▶ _TASK DESCRIPTION_
Key in the whole listing below again, keeping every word as it is.

▶ _DATA UNDER STUDY_
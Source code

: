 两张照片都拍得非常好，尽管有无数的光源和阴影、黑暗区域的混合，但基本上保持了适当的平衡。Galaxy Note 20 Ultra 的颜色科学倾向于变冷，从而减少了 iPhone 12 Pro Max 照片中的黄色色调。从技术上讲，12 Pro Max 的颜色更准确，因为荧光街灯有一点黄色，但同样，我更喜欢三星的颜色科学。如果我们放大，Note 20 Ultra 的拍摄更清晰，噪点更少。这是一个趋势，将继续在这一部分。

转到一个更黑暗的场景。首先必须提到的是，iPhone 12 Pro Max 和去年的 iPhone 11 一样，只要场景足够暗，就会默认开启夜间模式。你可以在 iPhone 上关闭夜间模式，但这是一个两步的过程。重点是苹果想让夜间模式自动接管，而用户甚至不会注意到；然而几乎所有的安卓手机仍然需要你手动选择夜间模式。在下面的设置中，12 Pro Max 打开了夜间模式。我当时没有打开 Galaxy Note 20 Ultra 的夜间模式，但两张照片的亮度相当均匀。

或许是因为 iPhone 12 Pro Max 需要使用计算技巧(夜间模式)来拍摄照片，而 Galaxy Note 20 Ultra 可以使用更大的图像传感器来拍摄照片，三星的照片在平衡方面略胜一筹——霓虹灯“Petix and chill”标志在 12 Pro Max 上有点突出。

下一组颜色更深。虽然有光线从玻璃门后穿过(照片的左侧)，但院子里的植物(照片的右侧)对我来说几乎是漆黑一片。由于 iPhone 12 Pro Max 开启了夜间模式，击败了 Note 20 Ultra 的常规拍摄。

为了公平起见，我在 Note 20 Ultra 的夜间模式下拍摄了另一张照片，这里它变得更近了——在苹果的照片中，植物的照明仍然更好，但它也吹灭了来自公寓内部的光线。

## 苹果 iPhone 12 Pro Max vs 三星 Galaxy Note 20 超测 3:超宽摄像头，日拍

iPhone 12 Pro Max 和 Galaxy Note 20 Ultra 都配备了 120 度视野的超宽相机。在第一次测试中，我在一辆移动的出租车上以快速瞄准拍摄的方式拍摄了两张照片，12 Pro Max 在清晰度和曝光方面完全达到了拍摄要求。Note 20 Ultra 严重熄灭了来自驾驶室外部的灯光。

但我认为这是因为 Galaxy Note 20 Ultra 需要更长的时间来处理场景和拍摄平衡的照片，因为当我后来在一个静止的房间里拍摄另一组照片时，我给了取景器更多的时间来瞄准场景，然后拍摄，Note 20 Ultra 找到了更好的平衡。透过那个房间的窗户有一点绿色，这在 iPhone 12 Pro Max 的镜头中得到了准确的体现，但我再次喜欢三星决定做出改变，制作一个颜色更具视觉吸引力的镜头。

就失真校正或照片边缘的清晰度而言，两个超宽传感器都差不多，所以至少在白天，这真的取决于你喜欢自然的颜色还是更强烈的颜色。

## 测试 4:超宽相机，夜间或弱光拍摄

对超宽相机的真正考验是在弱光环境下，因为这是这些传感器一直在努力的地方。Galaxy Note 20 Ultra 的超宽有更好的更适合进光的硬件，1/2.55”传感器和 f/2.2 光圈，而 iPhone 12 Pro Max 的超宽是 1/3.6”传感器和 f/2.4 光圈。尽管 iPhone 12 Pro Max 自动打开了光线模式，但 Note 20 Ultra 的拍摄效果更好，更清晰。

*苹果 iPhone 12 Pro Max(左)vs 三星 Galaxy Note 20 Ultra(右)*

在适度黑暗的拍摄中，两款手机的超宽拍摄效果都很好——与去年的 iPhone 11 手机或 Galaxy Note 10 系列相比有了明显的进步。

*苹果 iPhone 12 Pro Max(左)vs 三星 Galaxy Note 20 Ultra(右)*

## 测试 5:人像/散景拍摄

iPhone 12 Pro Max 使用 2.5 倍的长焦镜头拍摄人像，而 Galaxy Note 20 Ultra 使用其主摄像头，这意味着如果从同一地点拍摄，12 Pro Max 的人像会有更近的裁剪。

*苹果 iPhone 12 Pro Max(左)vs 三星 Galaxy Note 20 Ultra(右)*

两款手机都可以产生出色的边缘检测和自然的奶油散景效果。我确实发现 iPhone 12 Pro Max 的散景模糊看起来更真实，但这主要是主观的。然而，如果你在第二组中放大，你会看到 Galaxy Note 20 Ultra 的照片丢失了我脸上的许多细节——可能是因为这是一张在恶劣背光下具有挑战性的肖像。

▶ _SOLUTION TO THE EXERCISE_
Source code

: 两张照片都拍得非常好，尽管有无数的光源和阴影、黑暗区域的混合，但基本上保持了适当的平衡。Galaxy Note 20 Ultra 的颜色科学倾向于变冷，从而减少了 iPhone 12 Pro Max 照片中的黄色色调。从技术上讲，12 Pro Max 的颜色更准确，因为荧光街灯有一点黄色，但同样，我更喜欢三星的颜色科学。如果我们放大，Note 20 Ultra 的拍摄更清晰，噪点更少。这是一个趋势，将继续在这一部分。

转到一个更黑暗的场景。首先必须提到的是，iPhone 12 Pro Max 和去年的 iPhone 11 一样，只要场景足够暗，就会默认开启夜间模式。你可以在 iPhone 上关闭夜间模式，但这是一个两步的过程。重点是苹果想让夜间模式自动接管，而用户甚至不会注意到；然而几乎所有的安卓手机仍然需要你手动选择夜间模式。在下面的设置中，12 Pro Max 打开了夜间模式。我当时没有打开 Galaxy Note 20 Ultra 的夜间模式，但两张照片的亮度相当均匀。

或许是因为 iPhone 12 Pro Max 需要使用计算技巧(夜间模式)来拍摄照片，而 Galaxy Note 20 Ultra 可以使用更大的图像传感器来拍摄照片，三星的照片在平衡方面略胜一筹——霓虹灯“Petix and chill”标志在 12 Pro Max 上有点突出。

下一组颜色更深。虽然有光线从玻璃门后穿过(照片的左侧)，但院子里的植物(照片的右侧)对我来说几乎是漆黑一片。由于 iPhone 12 Pro Max 开启了夜间模式，击败了 Note 20 Ultra 的常规拍摄。

为了公平起见，我在 Note 20 Ultra 的夜间模式下拍摄了另一张照片，这里它变得更近了——在苹果的照片中，植物的照明仍然更好，但它也吹灭了来自公寓内部的光线。

## 苹果 iPhone 12 Pro Max vs 三星 Galaxy Note 20 超测 3:超宽摄像头，日拍

iPhone 12 Pro Max 和 Galaxy Note 20 Ultra 都配备了 120 度视野的超宽相机。在第一次测试中，我在一辆移动的出租车上以快速瞄准拍摄的方式拍摄了两张照片，12 Pro Max 在清晰度和曝光方面完全达到了拍摄要求。Note 20 Ultra 严重熄灭了来自驾驶室外部的灯光。

但我认为这是因为 Galaxy Note 20 Ultra 需要更长的时间来处理场景和拍摄平衡的照片，因为当我后来在一个静止的房间里拍摄另一组照片时，我给了取景器更多的时间来瞄准场景，然后拍摄，Note 20 Ultra 找到了更好的平衡。透过那个房间的窗户有一点绿色，这在 iPhone 12 Pro Max 的镜头中得到了准确的体现，但我再次喜欢三星决定做出改变，制作一个颜色更具视觉吸引力的镜头。

就失真校正或照片边缘的清晰度而言，两个超宽传感器都差不多，所以至少在白天，这真的取决于你喜欢自然的颜色还是更强烈的颜色。

## 测试 4:超宽相机，夜间或弱光拍摄

对超宽相机的真正考验是在弱光环境下，因为这是这些传感器一直在努力的地方。Galaxy Note 20 Ultra 的超宽有更好的更适合进光的硬件，1/2.55”传感器和 f/2.2 光圈，而 iPhone 12 Pro Max 的超宽是 1/3.6”传感器和 f/2.4 光圈。尽管 iPhone 12 Pro Max 自动打开了光线模式，但 Note 20 Ultra 的拍摄效果更好，更清晰。

*苹果 iPhone 12 Pro Max(左)vs 三星 Galaxy Note 20 Ultra(右)*

在适度黑暗的拍摄中，两款手机的超宽拍摄效果都很好——与去年的 iPhone 11 手机或 Galaxy Note 10 系列相比有了明显的进步。

*苹果 iPhone 12 Pro Max(左)vs 三星 Galaxy Note 20 Ultra(右)*

## 测试 5:人像/散景拍摄

iPhone 12 Pro Max 使用 2.5 倍的长焦镜头拍摄人像，而 Galaxy Note 20 Ultra 使用其主摄像头，这意味着如果从同一地点拍摄，12 Pro Max 的人像会有更近的裁剪。

*苹果 iPhone 12 Pro Max(左)vs 三星 Galaxy Note 20 Ultra(右)*

两款手机都可以产生出色的边缘检测和自然的奶油散景效果。我确实发现 iPhone 12 Pro Max 的散景模糊看起来更真实，但这主要是主观的。然而，如果你在第二组中放大，你会看到 Galaxy Note 20 Ultra 的照片丢失了我脸上的许多细节——可能是因为这是一张在恶劣背光下具有挑战性的肖像。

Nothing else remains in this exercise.